**ASSIGNMENT**
Output, exactly and with no pictures, the line that contains "This problem helps" and every line that comes after it in the data below, the last one included.

**INFORMATION**
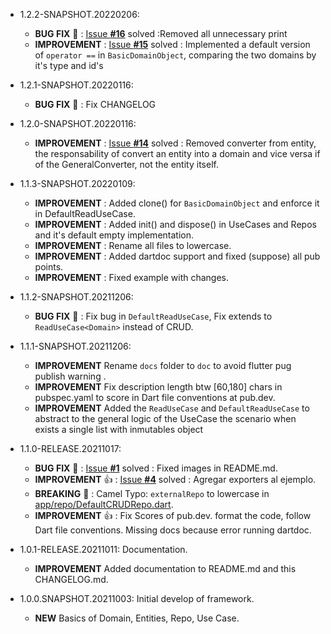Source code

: * 1.2.2-SNAPSHOT.20220206:
  * **BUG FIX** :bug: : [Issue **#16**](https://github.com/JesusHdezWaterloo/clean-core-flutter/issues/16) solved :Removed all unnecessary print
  * **IMPROVEMENT** : [Issue **#15**](https://github.com/JesusHdezWaterloo/clean-core-flutter/issues/15) solved : Implemented a default version of `operator ==` in `BasicDomainObject`, comparing the two domains by it's type and id's

* 1.2.1-SNAPSHOT.20220116:
  * **BUG FIX** :bug: : Fix CHANGELOG

* 1.2.0-SNAPSHOT.20220116:
  * **IMPROVEMENT** : [Issue **#14**](https://github.com/JesusHdezWaterloo/clean-core-flutter/issues/14) solved : Removed converter from entity, the responsability of convert an entity into a domain and vice versa if of the GeneralConverter, not the entity itself.

* 1.1.3-SNAPSHOT.20220109:
  * **IMPROVEMENT** : Added clone() for `BasicDomainObject` and enforce it in DefaultReadUseCase.
  * **IMPROVEMENT** : Added init() and dispose() in UseCases and Repos and it's default empty implementation.
  * **IMPROVEMENT** : Rename all files to lowercase.
  * **IMPROVEMENT** : Added dartdoc support and fixed (suppose) all pub points.
  * **IMPROVEMENT** : Fixed example with changes.

* 1.1.2-SNAPSHOT.20211206:
  * **BUG FIX** :bug: : Fix bug in `DefaultReadUseCase`, Fix extends to `ReadUseCase<Domain>` instead of CRUD.

* 1.1.1-SNAPSHOT.20211206:
  * **IMPROVEMENT** Rename `docs` folder to `doc` to avoid flutter pug publish warning .
  * **IMPROVEMENT** Fix description length btw [60,180] chars in pubspec.yaml to score in Dart file conventions at pub.dev.
  * **IMPROVEMENT** Added the `ReadUseCase` and `DefaultReadUseCase` to abstract to the general logic of the UseCase the scenario when exists a single list with inmutables object

* 1.1.0-RELEASE.20211017:
  * **BUG FIX** :bug: : [Issue **#1**](https://github.com/JesusHdezWaterloo/clean-core-flutter/issues/1) solved : Fixed images in README.md.
  * **IMPROVEMENT** :+1: : [Issue **#4**](https://github.com/JesusHdezWaterloo/clean-core-flutter/issues/4) solved : Agregar exporters al ejemplo.
  * **BREAKING** :hammer: : Camel Typo: `externalRepo` to lowercase in [app/repo/DefaultCRUDRepo.dart](https://github.com/JesusHdezWaterloo/clean-core-flutter/blob/develop/lib/src/app/repo/DefaultCRUDRepo.dart).
  * **IMPROVEMENT** :+1: : Fix Scores of pub.dev. format the code, follow Dart file conventions. Missing docs because error running dartdoc.

* 1.0.1-RELEASE.20211011: Documentation.
  * **IMPROVEMENT** Added documentation to README.md and this CHANGELOG.md.

* 1.0.0.SNAPSHOT.20211003: Initial develop of framework.
  * **NEW** Basics of Domain, Entities, Repo, Use Case.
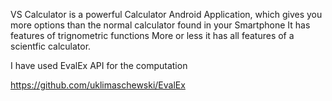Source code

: VS Calculator is a powerful Calculator Android Application, which gives you more options than the normal calculator found in your Smartphone
It has features of trignometric functions
More or less it has all features of a scientfic calculator.

I have used EvalEx API for the computation

https://github.com/uklimaschewski/EvalEx

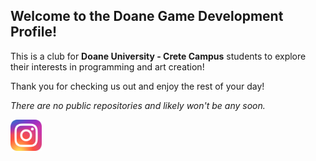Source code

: <!--

Hey, I'm happy you are making a change! 

Make sure to follow the simple rule of making a pull request, rather than a commit to main.

Pull requests make things a lot smoother, so it would be much appreciated!

Also, all pull requests from members outside of this organization *will* be rejected!

Thank you! - Johang

Note: This will only be displayed while editing, as it is a comment!

-->
## Welcome to the Doane Game Development Profile!

This is a club for **Doane University - Crete Campus** students to explore their interests in programming and art creation!

Thank you for checking us out and enjoy the rest of your day!


*There are no public repositories and likely won't be any soon.*

[<img src="https://github.com/DoaneGameDevelopment/.github/blob/3c814f84dbd19d0a3777c22e3a09b5095bbc7260/assets/instagram-logo.png?raw=true" width = 50 alt = "Instagram Page">](https://instagram.com/doane_game_development)
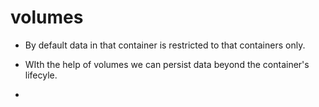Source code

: # volumes

- By default data in that container is restricted to that containers only.
- WIth the help of volumes we can persist data beyond the container's lifecyle.

- 
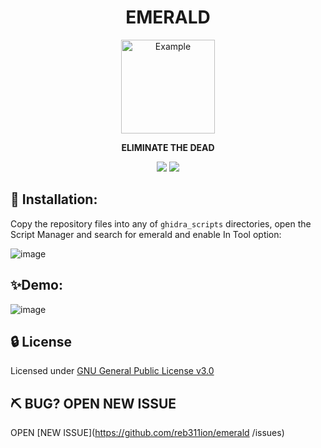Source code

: <h1 align="center"> EMERALD</h1>
<div align="center">
 <img src="https://user-images.githubusercontent.com/22657154/84803494-5f173100-b002-11ea-978d-9d1c636c5e54.gif" alt="Example" width="150" height="150"> 
  <p>
  <strong>
  ELIMINATE THE DEAD
  </strong>
 </p>
</div>
<div align="center">
  <!-- Crates version -->
  <a >
    <img src="https://img.shields.io/badge/version-v0.1-green.svg"
  </a>
  <a >
    <img src="https://img.shields.io/badge/license-GPLv3-blue.svg"
  </a>
</div>
   

## 🚀 Installation:

Copy the repository files into any of `ghidra_scripts` directories, open the Script Manager and search for emerald and enable In Tool option:

![image](https://user-images.githubusercontent.com/22657154/84805521-ae5e6100-b004-11ea-8eb4-96f0dc469df5.png)

## ✨Demo:

![image](https://user-images.githubusercontent.com/22657154/84803446-4dce2480-b002-11ea-93db-52724b0f3bab.png)

## 🔒 License

Licensed under [GNU General Public License v3.0](https://github.com/reb311ion/replica/blob/master/LICENSE)

## ⛏️ BUG? OPEN NEW ISSUE

OPEN [NEW ISSUE](https://github.com/reb311ion/emerald /issues)
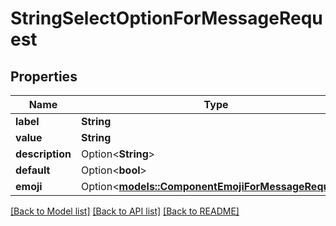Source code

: # StringSelectOptionForMessageRequest

## Properties

Name | Type | Description | Notes
------------ | ------------- | ------------- | -------------
**label** | **String** |  | 
**value** | **String** |  | 
**description** | Option<**String**> |  | [optional]
**default** | Option<**bool**> |  | [optional]
**emoji** | Option<[**models::ComponentEmojiForMessageRequest**](ComponentEmojiForMessageRequest.md)> |  | [optional]

[[Back to Model list]](../README.md#documentation-for-models) [[Back to API list]](../README.md#documentation-for-api-endpoints) [[Back to README]](../README.md)


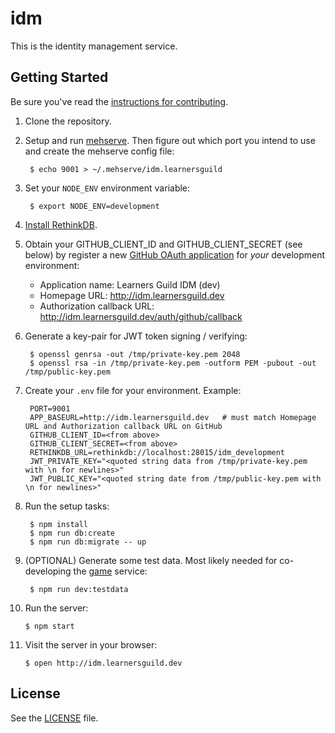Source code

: # idm

This is the identity management service.

## Getting Started

Be sure you've read the [instructions for contributing](./CONTRIBUTING.md).

1. Clone the repository.

2. Setup and run [mehserve][mehserve]. Then figure out which port you intend to use and create the mehserve config file:

        $ echo 9001 > ~/.mehserve/idm.learnersguild

3. Set your `NODE_ENV` environment variable:

        $ export NODE_ENV=development

4. [Install RethinkDB][install-rethinkdb].

5. Obtain your GITHUB_CLIENT_ID and GITHUB_CLIENT_SECRET (see below) by register a new [GitHub OAuth application][github-register-application] for _your_ development environment:
    - Application name: Learners Guild IDM (dev)
    - Homepage URL: http://idm.learnersguild.dev
    - Authorization callback URL: http://idm.learnersguild.dev/auth/github/callback

6. Generate a key-pair for JWT token signing / verifying:

        $ openssl genrsa -out /tmp/private-key.pem 2048
        $ openssl rsa -in /tmp/private-key.pem -outform PEM -pubout -out /tmp/public-key.pem

7. Create your `.env` file for your environment. Example:

        PORT=9001
        APP_BASEURL=http://idm.learnersguild.dev   # must match Homepage URL and Authorization callback URL on GitHub
        GITHUB_CLIENT_ID=<from above>
        GITHUB_CLIENT_SECRET=<from above>
        RETHINKDB_URL=rethinkdb://localhost:28015/idm_development
        JWT_PRIVATE_KEY="<quoted string data from /tmp/private-key.pem with \n for newlines>"
        JWT_PUBLIC_KEY="<quoted string date from /tmp/public-key.pem with \n for newlines>"

8. Run the setup tasks:

        $ npm install
        $ npm run db:create
        $ npm run db:migrate -- up

9. (OPTIONAL) Generate some test data. Most likely needed for co-developing the [game][game] service:

        $ npm run dev:testdata

10. Run the server:

        $ npm start

11. Visit the server in your browser:

        $ open http://idm.learnersguild.dev


## License

See the [LICENSE](./LICENSE) file.


[game]: https://github.com/LearnersGuild/game
[github-register-application]: https://github.com/settings/applications/new
[install-rethinkdb]: https://www.rethinkdb.com/docs/install/
[mehserve]: https://github.com/timecounts/mehserve
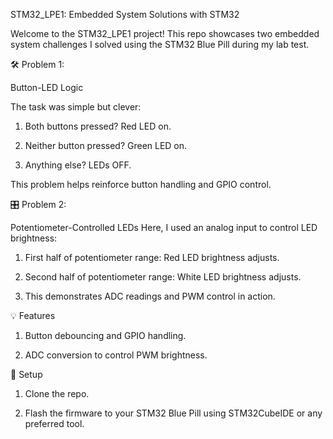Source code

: STM32_LPE1: 
Embedded System Solutions with STM32

Welcome to the STM32_LPE1 project! This repo showcases two embedded system challenges I solved using the STM32 Blue Pill during my lab test.

🛠 Problem 1: 

Button-LED Logic

The task was simple but clever:

1. Both buttons pressed? Red LED on.

2. Neither button pressed? Green LED on.

3. Anything else? LEDs OFF.

This problem helps reinforce button handling and GPIO control.

🎛 Problem 2: 

Potentiometer-Controlled LEDs
Here, I used an analog input to control LED brightness:

1. First half of potentiometer range: Red LED brightness adjusts.

2. Second half of potentiometer range: White LED brightness adjusts.

3. This demonstrates ADC readings and PWM control in action.

💡 Features

1. Button debouncing and GPIO handling.

2. ADC conversion to control PWM brightness.

🚀 Setup

1. Clone the repo.

2. Flash the firmware to your STM32 Blue Pill using STM32CubeIDE or any preferred tool.
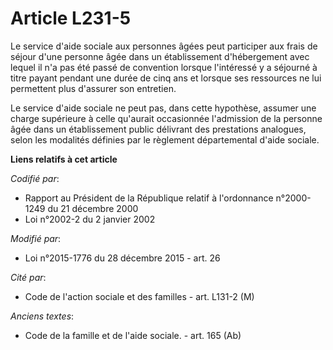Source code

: # Article L231-5

Le service d'aide sociale aux personnes âgées peut participer aux frais de séjour d'une personne âgée dans un établissement
d'hébergement avec lequel il n'a pas été passé de convention lorsque l'intéressé y a séjourné à titre payant pendant une
durée de cinq ans et lorsque ses ressources ne lui permettent plus d'assurer son entretien.

Le service d'aide sociale ne peut pas, dans cette hypothèse, assumer une charge supérieure à celle qu'aurait occasionnée
l'admission de la personne âgée dans un établissement public délivrant des prestations analogues, selon les modalités
définies par le règlement départemental d'aide sociale.

**Liens relatifs à cet article**

_Codifié par_:

  - Rapport au Président de la République relatif à l'ordonnance n°2000-1249 du 21 décembre 2000
  - Loi n°2002-2 du 2 janvier 2002

_Modifié par_:

  - Loi n°2015-1776 du 28 décembre 2015 - art. 26

_Cité par_:

  - Code de l'action sociale et des familles - art. L131-2 (M)

_Anciens textes_:

  - Code de la famille et de l'aide sociale. - art. 165 (Ab)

**EXERCISE OUTPUT**
This problem helps reinforce button handling and GPIO control.

🎛 Problem 2: 

Potentiometer-Controlled LEDs
Here, I used an analog input to control LED brightness:

1. First half of potentiometer range: Red LED brightness adjusts.

2. Second half of potentiometer range: White LED brightness adjusts.

3. This demonstrates ADC readings and PWM control in action.

💡 Features

1. Button debouncing and GPIO handling.

2. ADC conversion to control PWM brightness.

🚀 Setup

1. Clone the repo.

2. Flash the firmware to your STM32 Blue Pill using STM32CubeIDE or any preferred tool.
Source code

: # Article L231-5

Le service d'aide sociale aux personnes âgées peut participer aux frais de séjour d'une personne âgée dans un établissement
d'hébergement avec lequel il n'a pas été passé de convention lorsque l'intéressé y a séjourné à titre payant pendant une
durée de cinq ans et lorsque ses ressources ne lui permettent plus d'assurer son entretien.

Le service d'aide sociale ne peut pas, dans cette hypothèse, assumer une charge supérieure à celle qu'aurait occasionnée
l'admission de la personne âgée dans un établissement public délivrant des prestations analogues, selon les modalités
définies par le règlement départemental d'aide sociale.

**Liens relatifs à cet article**

_Codifié par_:

  - Rapport au Président de la République relatif à l'ordonnance n°2000-1249 du 21 décembre 2000
  - Loi n°2002-2 du 2 janvier 2002

_Modifié par_:

  - Loi n°2015-1776 du 28 décembre 2015 - art. 26

_Cité par_:

  - Code de l'action sociale et des familles - art. L131-2 (M)

_Anciens textes_:

  - Code de la famille et de l'aide sociale. - art. 165 (Ab)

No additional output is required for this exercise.